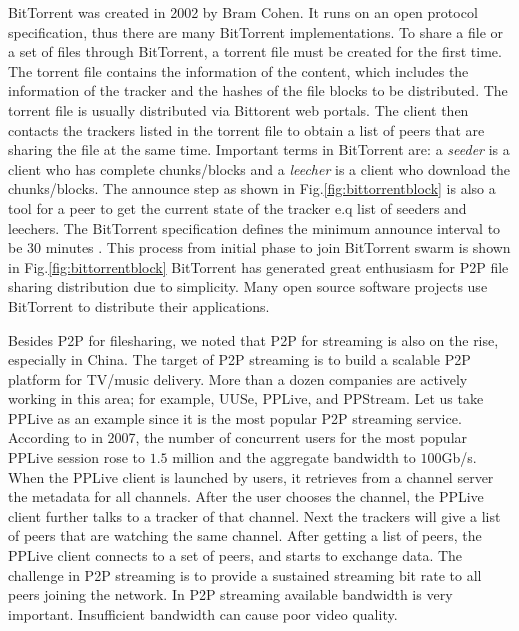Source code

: BitTorrent was created in 2002 by Bram Cohen. 
It runs on an open protocol specification, thus there are many BitTorrent implementations.
To share a file or a set of files through BitTorrent, a torrent file must be created for the first time.  
The torrent file contains the information of the content, which includes the information of the tracker and the hashes of the file blocks to be distributed.
The torrent file is usually distributed via Bittorent web portals.
The client then contacts the trackers listed in the torrent file to obtain a list of peers that are sharing the file at the same time.  
Important terms in BitTorrent are: a \textit{seeder} is a client who has complete chunks/blocks and a \textit{leecher} is a client who download the chunks/blocks.
The announce step as shown in Fig.\ref{fig:bittorrentblock} is also a tool for a peer to get the current state of the tracker e.q list of seeders and leechers.
The BitTorrent specification defines the minimum announce interval to be 30 minutes \cite{torrentspec}.
This process from initial phase to join BitTorrent swarm is shown in Fig.\ref{fig:bittorrentblock}
BitTorrent has generated great enthusiasm for P2P file sharing distribution due to simplicity.  
Many open source software projects use BitTorrent to distribute their applications.

Besides P2P for filesharing, we  noted that P2P for streaming is also on the rise, especially in China.
The target of P2P streaming is to build a scalable P2P platform for TV/music delivery. 
More than a dozen companies are actively working in this area; for example, UUSe, PPLive, and PPStream.  
Let us take PPLive as an example since it is the most popular P2P streaming service.
According to \cite{4378423} in 2007, the number of concurrent users for the most popular PPLive session rose to $1.5$ million and the aggregate bandwidth to $100$Gb/s.
When the PPLive client is launched by users, it retrieves from a channel server the metadata for  all channels. 
After the user chooses the channel, the PPLive client further talks to a tracker of that channel. 
Next the trackers will give  a list of peers that are watching the same channel. 
After getting a list of peers, the PPLive client connects to a set of peers, and starts to exchange data. 
The challenge in P2P streaming is to provide a sustained streaming bit rate to all peers joining the network. 
In P2P streaming available bandwidth is very important.  
Insufficient bandwidth can cause poor video quality.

Exercise prompt:
Reply with nothing but a number: how many lines of the entries above contain the string "bittorrentblock"?

Your response:
2